India set to reopen temples, malls but no sprinkling of holy water


NEW DELHI: India will throw open shopping malls, restaurants and places of worship that typically attract large crowds next week, officials said, even though coronavirus infections are rising at the fastest daily rate than at any time in the past three months.

Anxious to jump-start an economy crippled by COVID-19 and put millions of people back to work, Prime Minister Narendra Modi’s government is dismantling its vast lockdown of the 1.3 billion population imposed in March.

Strict guidelines will accompany the loosening of restrictions on Monday, however.

Hotel guests will be tested for fever, masks will be compulsory at all times, and restaurants will have to set tables apart to maintain social distancing when they reopen on Monday, according to rules issued by the federal home ministry.

In places of worship, people will be asked to wash their hands and feet before entering, and there will be no distribution of food offerings or sprinkling of holy water or touching of idols and holy books.

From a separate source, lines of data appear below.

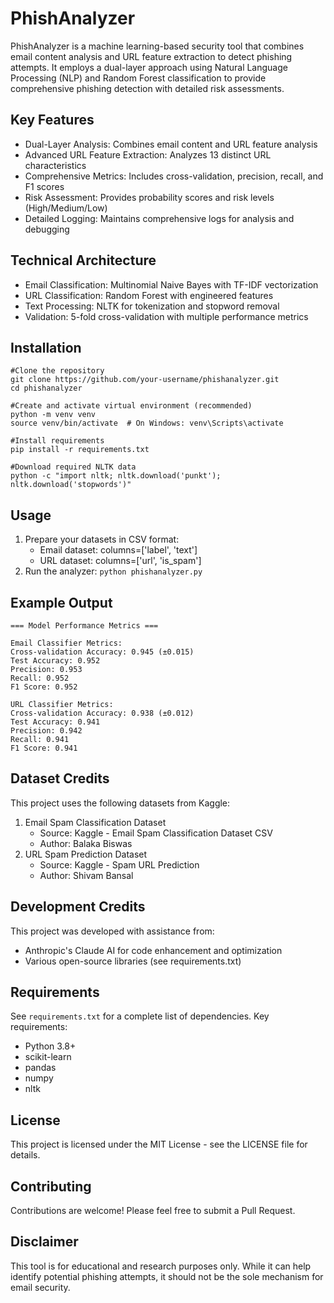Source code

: # PhishAnalyzer
PhishAnalyzer is a machine learning-based security tool that combines email content analysis and URL feature extraction to detect phishing attempts. It employs a dual-layer approach using Natural Language Processing (NLP) and Random Forest classification to provide comprehensive phishing detection with detailed risk assessments.

## Key Features

* Dual-Layer Analysis: Combines email content and URL feature analysis
* Advanced URL Feature Extraction: Analyzes 13 distinct URL characteristics
* Comprehensive Metrics: Includes cross-validation, precision, recall, and F1 scores
* Risk Assessment: Provides probability scores and risk levels (High/Medium/Low)
* Detailed Logging: Maintains comprehensive logs for analysis and debugging

## Technical Architecture

* Email Classification: Multinomial Naive Bayes with TF-IDF vectorization
* URL Classification: Random Forest with engineered features
* Text Processing: NLTK for tokenization and stopword removal
* Validation: 5-fold cross-validation with multiple performance metrics

## Installation
```
#Clone the repository
git clone https://github.com/your-username/phishanalyzer.git
cd phishanalyzer

#Create and activate virtual environment (recommended)
python -m venv venv
source venv/bin/activate  # On Windows: venv\Scripts\activate

#Install requirements
pip install -r requirements.txt

#Download required NLTK data
python -c "import nltk; nltk.download('punkt'); nltk.download('stopwords')"
```

## Usage
1. Prepare your datasets in CSV format:
   * Email dataset: columns=['label', 'text']
   * URL dataset: columns=['url', 'is_spam']
2. Run the analyzer:
```python phishanalyzer.py```

## Example Output
```
=== Model Performance Metrics ===

Email Classifier Metrics:
Cross-validation Accuracy: 0.945 (±0.015)
Test Accuracy: 0.952
Precision: 0.953
Recall: 0.952
F1 Score: 0.952

URL Classifier Metrics:
Cross-validation Accuracy: 0.938 (±0.012)
Test Accuracy: 0.941
Precision: 0.942
Recall: 0.941
F1 Score: 0.941
```

## Dataset Credits
This project uses the following datasets from Kaggle:

1. Email Spam Classification Dataset
   * Source: Kaggle - Email Spam Classification Dataset CSV
   *  Author: Balaka Biswas
2. URL Spam Prediction Dataset
   * Source: Kaggle - Spam URL Prediction
   *  Author: Shivam Bansal

## Development Credits
This project was developed with assistance from:
* Anthropic's Claude AI for code enhancement and optimization
* Various open-source libraries (see requirements.txt)

## Requirements
See ```requirements.txt``` for a complete list of dependencies. Key requirements:

* Python 3.8+
* scikit-learn
* pandas
* numpy
* nltk

## License
This project is licensed under the MIT License - see the LICENSE file for details.

## Contributing
Contributions are welcome! Please feel free to submit a Pull Request.

## Disclaimer
This tool is for educational and research purposes only. While it can help identify potential phishing attempts, it should not be the sole mechanism for email security.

“In view of the potential threat of spread of infection, as far as feasible, recorded devotional music/songs may be played (but) choir or singing groups should not be allowed,” the home ministry said on its website.

India‘s places of worship especially Hindu temples draw many thousands of people and the premises are usually not big enough to allow for social distancing. At Delhi’s popular Sai temple, administrators have painted circles on the street for people to stand so that they can regulate entry through its narrow corridors.

Total coronavirus infections in India have reached 226,770, along with 6,348 deaths, the health ministry said on Friday. At the current rate of growth, the caseload will surpass Italy within the next two days to become the world’s sixth largest.

With this in mind, some health experts cautioned against a hasty reopening.

“Preventing cluster formations (of COVID-19 infections) is the need of the hour. We are opening up religious places too soon, too fast. Gods can wait,” Giridhar R Babu, epidemiologist at the Public Health Foundation of India, wrote on Twitter.

“The rising cases in Delhi is worrisome,” federal Health Minister Harsh Vardhan said at a review meeting with city officials where he urged them to step up surveillance.

There were 9,851 new infections in the last 24 hours, according to the health ministry, up from last week’s average daily growth of around 8,000. Mumbai, with a fifth of the infections, followed by Delhi and Chennai remain the hotspots.